Humour and satire are dealt with entirely differently. Freedom of expression does not allow racism or anti-semitism, but it does not forbid satire and humour. Satire of the absurd and parody are allowed by the law. If the representation is an exaggeration or an alteration of the personality in question, satire, parody and jokes are allowed. There is a right to insolence and lack of respect. Cases do come up before judges, who often have to make fine distinctions.

In 2007, Charlie Hebdo had to answer for caricatures of Mohammed before a court of law. The court decided that this weekly could legally publish these drawings. Even though caricatures provoke, they form part of legitimate freedom of expression. Even though the drawings were found to be shocking to Muslims, the context would indicate that there was no deliberate intention to offend all Muslims and that the limits had not been exceeded. The law does not forbid us from mocking a religion, since France is a secular country and there are no laws against blasphemy. However, it does forbid calling for hatred against the believers of a religion or to defend crimes against humanity (the Holocaust for example).

That is for the position of French law. For the question of morality, would it have been better for Charlie Hebdo to self-censure? These were atheists, freethinkers and anarchists. Their consciences are not bound in the way we Christians are, but the attitude was clearly – my job is to draw a satirical cartoon about a personality or institution that is already absurd.
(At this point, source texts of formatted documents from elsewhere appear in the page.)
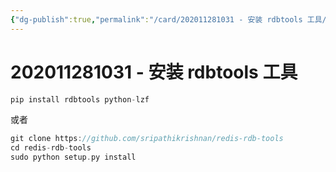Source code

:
 ```yaml
---
{"dg-publish":true,"permalink":"/card/202011281031 - 安装 rdbtools 工具/","noteIcon":"2","created":"2020-11-28T10:31:04+08:00","updated":"2024-04-25T11:15:37+08:00"}
---
```



# 202011281031 - 安装 rdbtools 工具

```Go
pip install rdbtools python-lzf
```

或者

```Go
git clone https://github.com/sripathikrishnan/redis-rdb-tools
cd redis-rdb-tools
sudo python setup.py install
```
It seems to be the very definition of humour as illustrated in the famous book by Umberto Eco, The Name of the Rose, in which the monks of the abbey sought to suppress a justification of humour and laughter in a book by Aristotle. The quote is resumed in these few words – We shall now discuss the way comedy stimulates our delight in the ridiculous by using vulgar persons and taking pleasure from their defects. I do not know whether this is indeed a quote of Aristotle, as I have not checked. It seems a most apposite definition. I have even read the notion saying that were humour and satire to be outlawed, we would truly be in a totalitarian society – and that is even when we see caricatures of Christ, the Pope, priests and the Church in general.

There is also a question of perspective. Before the atrocity, this was a fairly marginal weekly read by people of a similar philosophical outlook to that of the journalists and artists who produced it. Until 7th January last, I had hardly heard of the existence of Charlie Hebdo, let alone bought a copy and read it. Now I am waiting for my copy of the “survivors’ edition” which is selling at something like five million copies.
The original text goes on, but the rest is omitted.